The concept of distributed lag models easily generalizes to the context of more than one right-side explanatory variable.

## Unstructured estimation

The simplest way to estimate parameters associated with distributed lags is by ordinary least squares, assuming a fixed maximum lag $p$, assuming independent and identically distributed errors, and imposing no structure on the relationship of the coefficients of the lagged explanators with each other. However, multicollinearity among the lagged explanators often arises, leading to high variance of the coefficient estimates.

## Structured estimation

Structured distributed lag models come in two types: finite and infinite. Infinite distributed lags allow the value of the independent variable at a particular time to influence the dependent variable infinitely far into the future, or to put it another way, they allow the current value of the dependent variable to be influenced by values of the independent variable that occurred infinitely long ago; but beyond some lag length the effects taper off toward zero. Finite distributed lags allow for the independent variable at a particular time to influence the dependent variable for only a finite number of periods.

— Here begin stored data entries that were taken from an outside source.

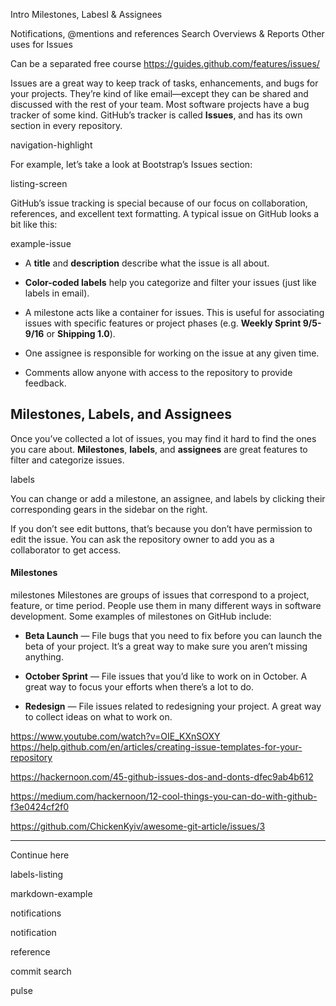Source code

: Intro
Milestones, Labesl & Assignees

Notifications, @mentions and references
Search
Overviews & Reports
Other uses for Issues

Can be a separated free course
https://guides.github.com/features/issues/

Issues are a great way to keep track of tasks, enhancements, and bugs for your projects. 
They’re kind of like email—except they can be shared and discussed with the rest of your team. 
Most software projects have a bug tracker of some kind. 
GitHub’s tracker is called **Issues**, and has its own section in every repository.

navigation-highlight

For example, let’s take a look at Bootstrap’s Issues section:

listing-screen

GitHub’s issue tracking is special because of our focus on collaboration, references, and excellent text formatting. A typical issue on GitHub looks a bit like this:

example-issue

- A **title** and **description** describe what the issue is all about.

- **Color-coded labels** help you categorize and filter your issues (just like labels in email).

- A milestone acts like a container for issues. 
This is useful for associating issues with specific features or project phases (e.g. **Weekly Sprint 9/5-9/16** or **Shipping 1.0**).

- One assignee is responsible for working on the issue at any given time.

- Comments allow anyone with access to the repository to provide feedback.

## Milestones, Labels, and Assignees

Once you’ve collected a lot of issues, you may find it hard to find the ones you care about. 
**Milestones**, **labels**, and **assignees** are great features to filter and categorize issues.

labels


You can change or add a milestone, an assignee, and labels by clicking their corresponding gears in the sidebar on the right.



If you don’t see edit buttons, that’s
because you don’t have permission to edit the issue.
You can ask the repository owner to add you as a collaborator to get access.

#### Milestones
milestones
Milestones are groups of issues that correspond to a project, feature, or time period. People use them in many different ways in software development. Some examples of milestones on GitHub include:

- **Beta Launch** — File bugs that you need to fix before you can launch the beta of your project. 
It’s a great way to make sure you aren’t missing anything.

- **October Sprint** — File issues that you’d like to work on in October. 
A great way to focus your efforts when there’s a lot to do.

- **Redesign** — File issues related to redesigning your project. 
A great way to collect ideas on what to work on.

https://www.youtube.com/watch?v=OIE_KXnSOXY
https://help.github.com/en/articles/creating-issue-templates-for-your-repository

https://hackernoon.com/45-github-issues-dos-and-donts-dfec9ab4b612

https://medium.com/hackernoon/12-cool-things-you-can-do-with-github-f3e0424cf2f0

https://github.com/ChickenKyiv/awesome-git-article/issues/3

---

Continue here

labels-listing

markdown-example

notifications

notification

reference

commit
search

pulse







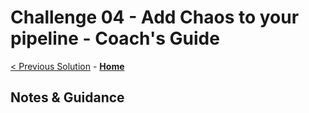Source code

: # Challenge 04 - Add Chaos to your pipeline - Coach's Guide 

[< Previous Solution](./Solution-03.md) - **[Home](./README.md)**

## Notes & Guidance
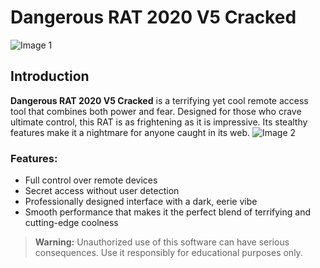 # Dangerous RAT 2020 V5 Cracked

![Image 1](https://i.postimg.cc/Pq3DNqGC/Screenshot-1.png)

## Introduction
**Dangerous RAT 2020 V5 Cracked** is a terrifying yet cool remote access tool that combines both power and fear. Designed for those who crave ultimate control, this RAT is as frightening as it is impressive. Its stealthy features make it a nightmare for anyone caught in its web.
![Image 2](https://i.postimg.cc/pT3nY1Lx/Screenshot-2.png)
### Features:
- Full control over remote devices
- Secret access without user detection
- Professionally designed interface with a dark, eerie vibe
- Smooth performance that makes it the perfect blend of terrifying and cutting-edge coolness

> **Warning:** Unauthorized use of this software can have serious consequences. Use it responsibly for educational purposes only.
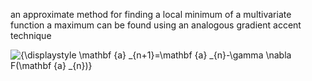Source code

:an approximate method for finding a local minimum of a multivariate function
a maximum can be found using an analogous gradient accent technique

![{\displaystyle \mathbf {a} _{n+1}=\mathbf {a} _{n}-\gamma \nabla F(\mathbf {a} _{n})}](https://wikimedia.org/api/rest_v1/media/math/render/svg/26a319f33db70a80f8c5373f4348a198a202056c)

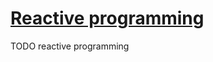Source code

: # [Reactive programming](https://en.wikipedia.org/wiki/Reactive_programming)











TODO reactive programming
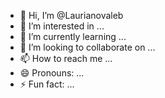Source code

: - 👋 Hi, I’m @Laurianovaleb
- 👀 I’m interested in ...
- 🌱 I’m currently learning ...
- 💞️ I’m looking to collaborate on ...
- 📫 How to reach me ...
- 😄 Pronouns: ...
- ⚡ Fun fact: ...

<!---
Laurianovaleb/Laurianovaleb is a ✨ special ✨ repository because its `README.md` (this file) appears on your GitHub profile.
You can click the Preview link to take a look at your changes.
--->
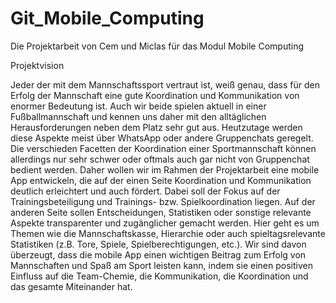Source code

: # Git_Mobile_Computing
Die Projektarbeit von Cem und Miclas für das Modul Mobile Computing

Projektvision

Jeder der mit dem Mannschaftssport vertraut ist, weiß genau, dass für den Erfolg der Mannschaft eine gute Koordination und Kommunikation von enormer Bedeutung ist. Auch wir beide spielen aktuell in einer Fußballmannschaft und kennen uns daher mit den alltäglichen Herausforderungen neben dem Platz sehr gut aus. Heutzutage werden diese Aspekte meist über WhatsApp oder andere Gruppenchats geregelt. Die verschieden Facetten der Koordination einer Sportmannschaft können allerdings nur sehr schwer oder oftmals auch gar nicht von Gruppenchat bedient werden. Daher wollen wir im Rahmen der Projektarbeit eine mobile App entwickeln, die auf der einen Seite Koordination und Kommunikation deutlich erleichtert und auch fördert. Dabei soll der Fokus auf der Trainingsbeteiligung und Trainings- bzw. Spielkoordination liegen. Auf der anderen Seite sollen Entscheidungen, Statistiken oder sonstige relevante Aspekte transparenter und zugänglicher gemacht werden. Hier geht es um Themen wie die Mannschaftskasse, Hierarchie oder auch spieltagsrelevante Statistiken (z.B. Tore, Spiele, Spielberechtigungen, etc.). Wir sind davon überzeugt, dass die mobile App einen wichtigen Beitrag zum Erfolg von Mannschaften und Spaß am Sport leisten kann, indem sie einen positiven Einfluss auf die Team-Chemie, die Kommunikation, die Koordination und das gesamte Miteinander hat. 
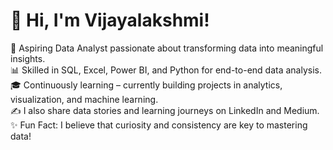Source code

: <!--
**vijayalk0198/vijayalk0198** is a ✨ _special_ ✨ repository because its `README.md` (this file) appears on your GitHub profile.

Here are some ideas to get you started:

- 🔭 I’m currently working on ...
- 🌱 I’m currently learning ...
- 👯 I’m looking to collaborate on ...
- 🤔 I’m looking for help with ...
- 💬 Ask me about ...
- 📫 How to reach me: ...
- 😄 Pronouns: ...
- ⚡ Fun fact: ...
-->

# 👋 Hi, I'm Vijayalakshmi!

🎯 Aspiring Data Analyst passionate about transforming data into meaningful insights.  
📊 Skilled in SQL, Excel, Power BI, and Python for end-to-end data analysis.  
🎓 Continuously learning – currently building projects in analytics, visualization, and machine learning.  
✍️ I also share data stories and learning journeys on LinkedIn and Medium.  
✨ Fun Fact: I believe that curiosity and consistency are key to mastering data!
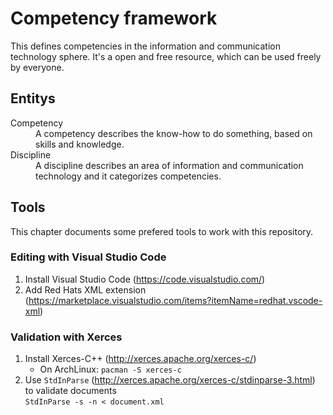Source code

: # Competency framework
This defines competencies in the information and communication technology sphere. It's a open and free resource, which can be used freely by everyone. 

## Entitys
<dl>
  <dt>Competency</dt>
  <dd>A competency describes the know-how to do something, based on skills and knowledge.</dd>
  <dt>Discipline</dt>
  <dd>A discipline describes an area of information and communication technology and it categorizes competencies.</dd>
</dl>

## Tools
This chapter documents some prefered tools to work with this repository.

### Editing with Visual Studio Code
1. Install Visual Studio Code (https://code.visualstudio.com/)
1. Add Red Hats XML extension (https://marketplace.visualstudio.com/items?itemName=redhat.vscode-xml)

### Validation with Xerces
1. Install Xerces-C++ (http://xerces.apache.org/xerces-c/)
   - On ArchLinux: `pacman -S xerces-c`
1. Use `StdInParse` (http://xerces.apache.org/xerces-c/stdinparse-3.html) to validate documents <br> `StdInParse -s -n < document.xml`
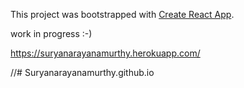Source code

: 
This project was bootstrapped with [Create React App](https://github.com/facebookincubator/create-react-app).

work in progress :-)

https://suryanarayanamurthy.herokuapp.com/

//# Suryanarayanamurthy.github.io

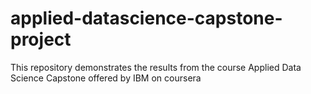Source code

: # applied-datascience-capstone-project
This repository demonstrates the results from the course Applied Data Science Capstone offered by IBM on coursera 
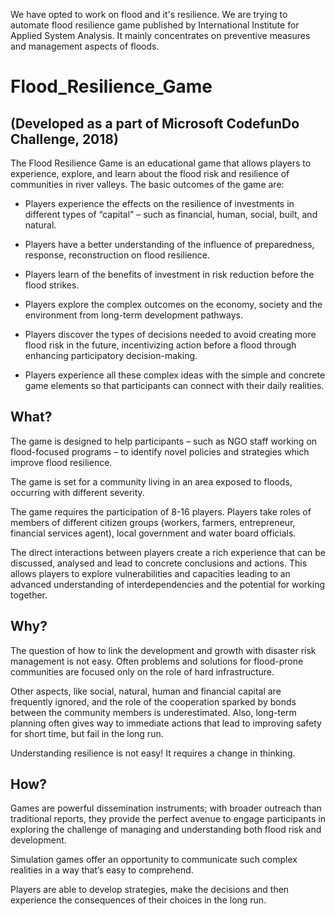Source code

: We have opted to work on flood and it's resilience. We are trying to automate flood resilience game published by International Institute for Applied System Analysis.
It mainly concentrates on preventive measures and management aspects of floods.
# Flood_Resilience_Game
## (Developed as a part of Microsoft CodefunDo Challenge, 2018)
The Flood Resilience Game is an educational game that allows players to experience, explore, and learn about the flood risk and resilience of communities in river valleys.
The basic outcomes of the game are:

* Players experience the effects on the resilience of investments in different types of “capital” – such as financial, human, social,     built, and natural.

* Players have a better understanding of the influence of preparedness, response, reconstruction on flood resilience.

* Players learn of the benefits of investment in risk reduction before the flood strikes.

* Players explore the complex outcomes on the economy, society and the environment from long-term development pathways.

* Players discover the types of decisions needed to avoid creating more flood risk in the future, incentivizing action before a flood     through enhancing participatory decision-making.

* Players experience all these complex ideas with the simple and concrete game elements so that participants can connect with their       daily realities.

## What?
The game is designed to help participants – such as NGO staff working on flood-focused programs – to identify novel policies and strategies which improve flood resilience.

The game is set for a community living in an area exposed to floods, occurring with different severity. 

The game requires the participation of 8-16 players. Players take roles of members of different citizen groups (workers, farmers, entrepreneur, financial services agent), local government and water board officials.

The direct interactions between players create a rich experience that can be discussed, analysed and lead to concrete conclusions and actions. This allows players to explore vulnerabilities and capacities leading to an advanced understanding of interdependencies and the potential for working together.
## Why?
The question of how to link the development and growth with disaster risk management is not easy. Often problems and solutions for flood-prone communities are focused only on the role of hard infrastructure.

Other aspects, like social, natural, human and financial capital are frequently ignored, and the role of the cooperation sparked by bonds between the community members is underestimated. Also, long-term planning often gives way to immediate actions that lead to improving safety for short time, but fail in the long run.

Understanding resilience is not easy! It requires a change in thinking.
## How?
Games are powerful dissemination instruments; with broader outreach than traditional reports, they provide the perfect avenue to engage participants in exploring the challenge of managing and understanding both flood risk and development.

Simulation games offer an opportunity to communicate such complex realities in a way that’s easy to comprehend.

Players are able to develop strategies, make the decisions and then experience the consequences of their choices in the long run.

### Finite distributed lags

The most important structured finite distributed lag model is the Almon lag model.[3] This model allows the data to determine the shape of the lag structure, but the researcher must specify the maximum lag length; an incorrectly specified maximum lag length can distort the shape of the estimated lag structure as well as the cumulative effect of the independent variable. The Almon lag assumes that k+1 lag weights are related to n+1 linearly estimable underlying parameters (n<k) aj according to

$w_i = \sum_{j=0}^{n} a_j i^j$

for $i=0, \dots , k.$

### Infinite distributed lags

The most common type of structured infinite distributed lag model is the geometric lag, also known as the Koyck lag. In this lag structure, the weights (magnitudes of influence) of the lagged independent variable values decline exponentially with the length of the lag; while the shape of the lag structure is thus fully imposed by the choice of this technique, the rate of decline as well as the overall magnitude of effect are determined by the data. Specification of the regression equation is very straightforward: one includes as explanators (right-hand side variables in the regression) the one-period-lagged value of the dependent variable and the current value of the independent variable:

$y_t= a + \lambda y_{t-1} + bx_t + \text{error term},$

where $0 \le \lambda < 1$. In this model, the short-run (same-period) effect of a unit change in the independent variable is the value of b, while the long-run (cumulative) effect of a sustained unit change in the independent variable can be shown to be

$b+ \lambda b + \lambda^2 b + ... = b/(1-\lambda).$

Other infinite distributed lag models have been proposed to allow the data to determine the shape of the lag structure. The polynomial inverse lag[4][5] assumes that the lag weights are related to underlying, linearly estimable parameters aj according to

$w_i = \sum_{j=2}^{n}\frac{a_j}{(i+1)^j},$

for $i=0, \dots , \infty .$

The geometric combination lag[6] assumes that the lags weights are related to underlying, linearly estimable parameters aj according to either

$w_i = \sum_{j=2}^{n} a_j(1/j)^i,$

for $i=0, \dots , \infty$ or

$w_i = \sum_{j=1}^{n} a_j [j/(n+1)]^i,$

for $i=0, \dots , \infty .$

The gamma lag[7] and the rational lag[8] are other infinite distributed lag structures.